-- SUPPLIED RECORDS follows --
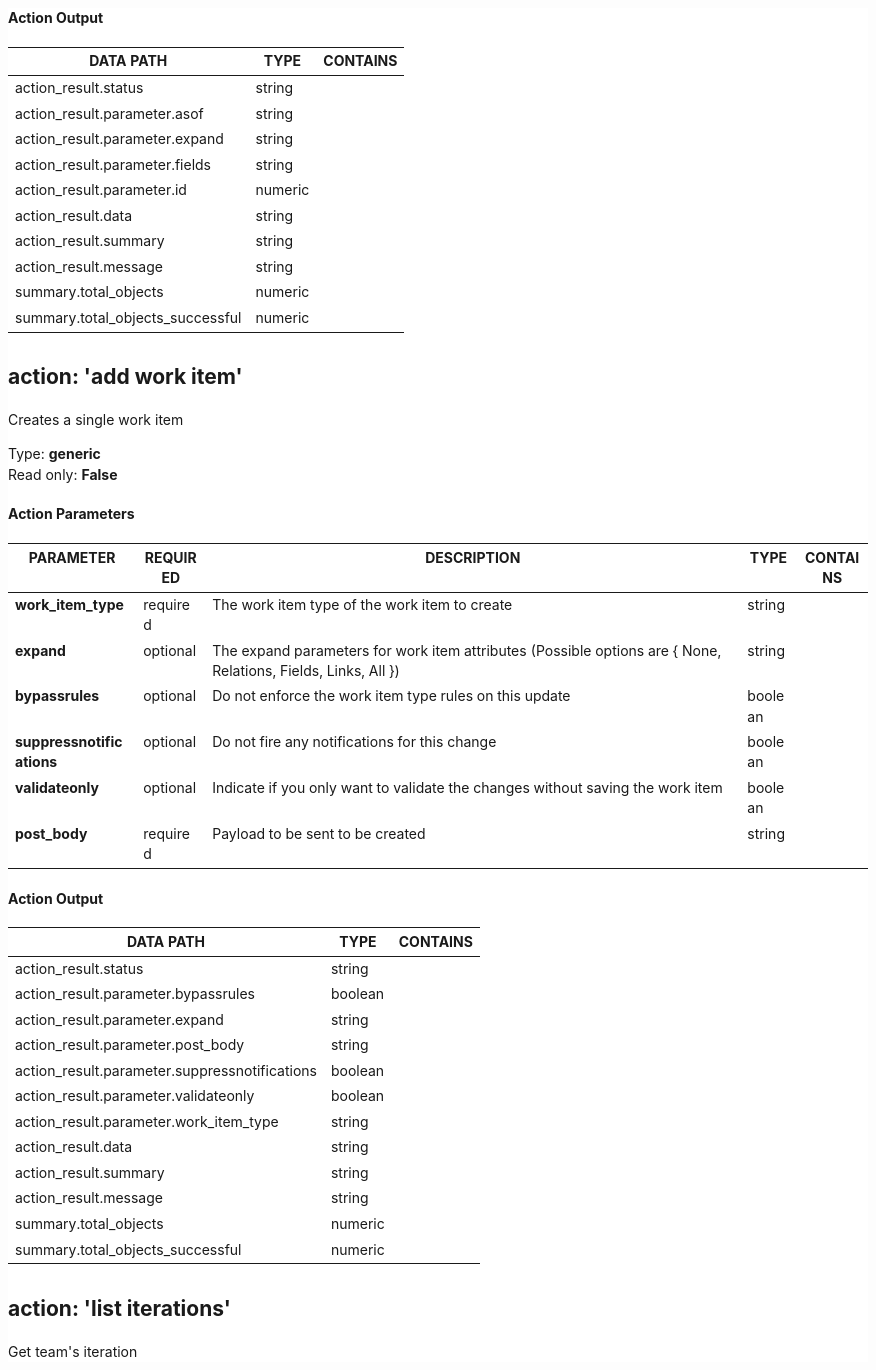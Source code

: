#### Action Output
DATA PATH | TYPE | CONTAINS
--------- | ---- | --------
action\_result\.status | string | 
action\_result\.parameter\.asof | string | 
action\_result\.parameter\.expand | string | 
action\_result\.parameter\.fields | string | 
action\_result\.parameter\.id | numeric | 
action\_result\.data | string | 
action\_result\.summary | string | 
action\_result\.message | string | 
summary\.total\_objects | numeric | 
summary\.total\_objects\_successful | numeric |   

## action: 'add work item'
Creates a single work item

Type: **generic**  
Read only: **False**

#### Action Parameters
PARAMETER | REQUIRED | DESCRIPTION | TYPE | CONTAINS
--------- | -------- | ----------- | ---- | --------
**work\_item\_type** |  required  | The work item type of the work item to create | string | 
**expand** |  optional  | The expand parameters for work item attributes \(Possible options are \{ None, Relations, Fields, Links, All \}\) | string | 
**bypassrules** |  optional  | Do not enforce the work item type rules on this update | boolean | 
**suppressnotifications** |  optional  | Do not fire any notifications for this change | boolean | 
**validateonly** |  optional  | Indicate if you only want to validate the changes without saving the work item | boolean | 
**post\_body** |  required  | Payload to be sent to be created | string | 

#### Action Output
DATA PATH | TYPE | CONTAINS
--------- | ---- | --------
action\_result\.status | string | 
action\_result\.parameter\.bypassrules | boolean | 
action\_result\.parameter\.expand | string | 
action\_result\.parameter\.post\_body | string | 
action\_result\.parameter\.suppressnotifications | boolean | 
action\_result\.parameter\.validateonly | boolean | 
action\_result\.parameter\.work\_item\_type | string | 
action\_result\.data | string | 
action\_result\.summary | string | 
action\_result\.message | string | 
summary\.total\_objects | numeric | 
summary\.total\_objects\_successful | numeric |   

## action: 'list iterations'
Get team's iteration
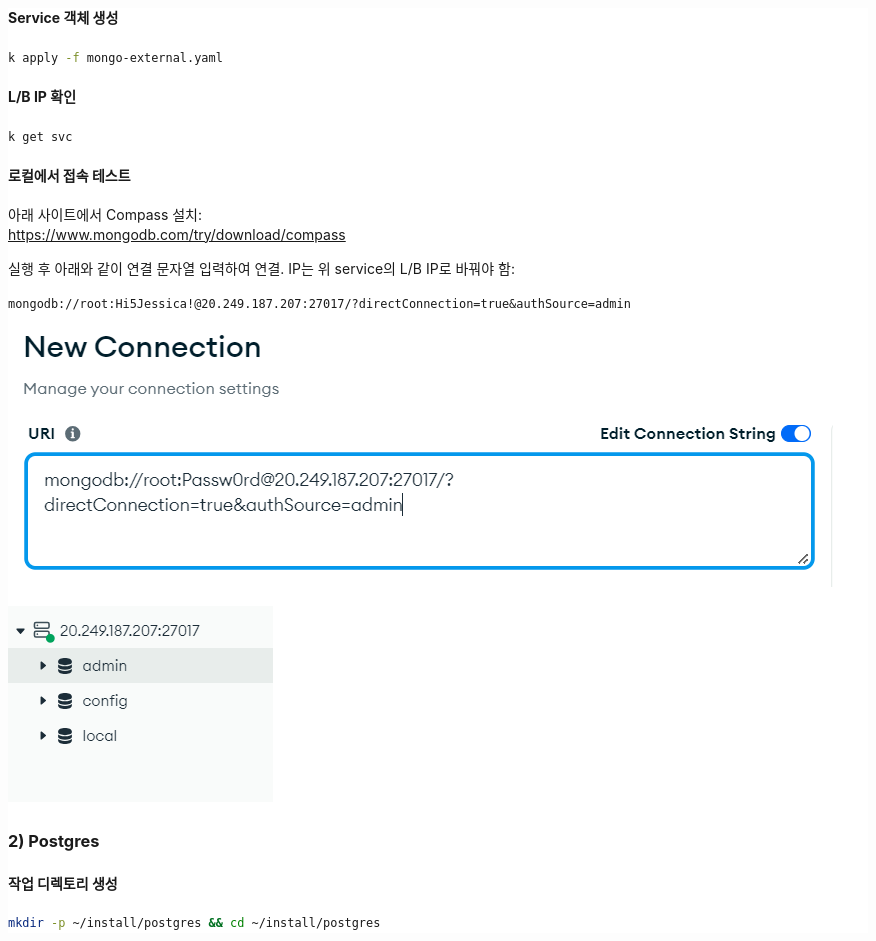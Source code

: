 #### Service 객체 생성
```bash
k apply -f mongo-external.yaml
```

#### L/B IP 확인
```bash
k get svc
```

#### 로컬에서 접속 테스트
아래 사이트에서 Compass 설치:  
https://www.mongodb.com/try/download/compass

실행 후 아래와 같이 연결 문자열 입력하여 연결. IP는 위 service의 L/B IP로 바꿔야 함:
```
mongodb://root:Hi5Jessica!@20.249.187.207:27017/?directConnection=true&authSource=admin
```
![](images/2025-07-23-19-43-12.png)

![](images/2025-07-23-19-44-02.png) 

### 2) Postgres

#### 작업 디렉토리 생성
```bash
mkdir -p ~/install/postgres && cd ~/install/postgres
```
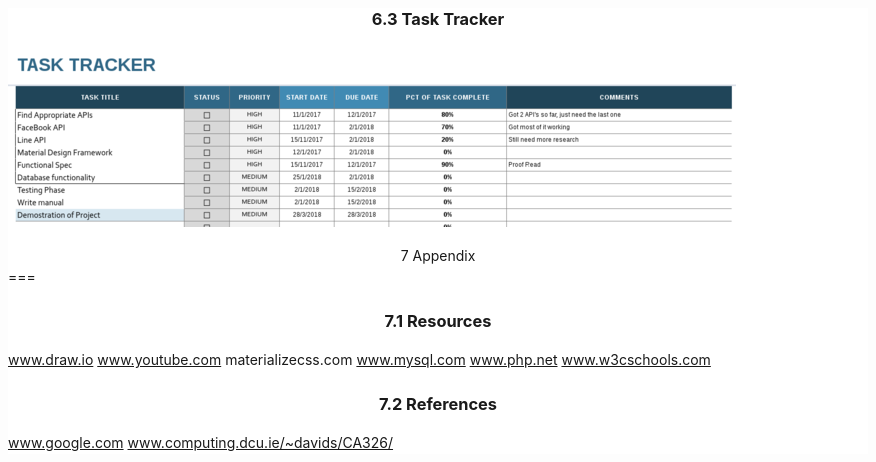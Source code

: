 
### <center> 6.3	Task Tracker </center>

![Task Tracker](task_tracker.png "Task Tracker")










<center> 7	Appendix </center>
===
	

### <center> 7.1 Resources</center>

www.draw.io
www.youtube.com
materializecss.com
www.mysql.com 
www.php.net 
www.w3cschools.com

### <center> 7.2 References</center>

www.google.com 
www.computing.dcu.ie/~davids/CA326/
-- SUPPLIED RECORDS concluded --
• **TASK BRIEF**: Exact repetition is the task: every line from the start of the data to the line with "#### Action Parameters", inclusive, and none after it, pictures omitted.

• **PROBLEM SOLUTION**:
Source code

:#### Action Output
DATA PATH | TYPE | CONTAINS
--------- | ---- | --------
action\_result\.status | string | 
action\_result\.parameter\.asof | string | 
action\_result\.parameter\.expand | string | 
action\_result\.parameter\.fields | string | 
action\_result\.parameter\.id | numeric | 
action\_result\.data | string | 
action\_result\.summary | string | 
action\_result\.message | string | 
summary\.total\_objects | numeric | 
summary\.total\_objects\_successful | numeric |   

## action: 'add work item'
Creates a single work item

Type: **generic**  
Read only: **False**

#### Action Parameters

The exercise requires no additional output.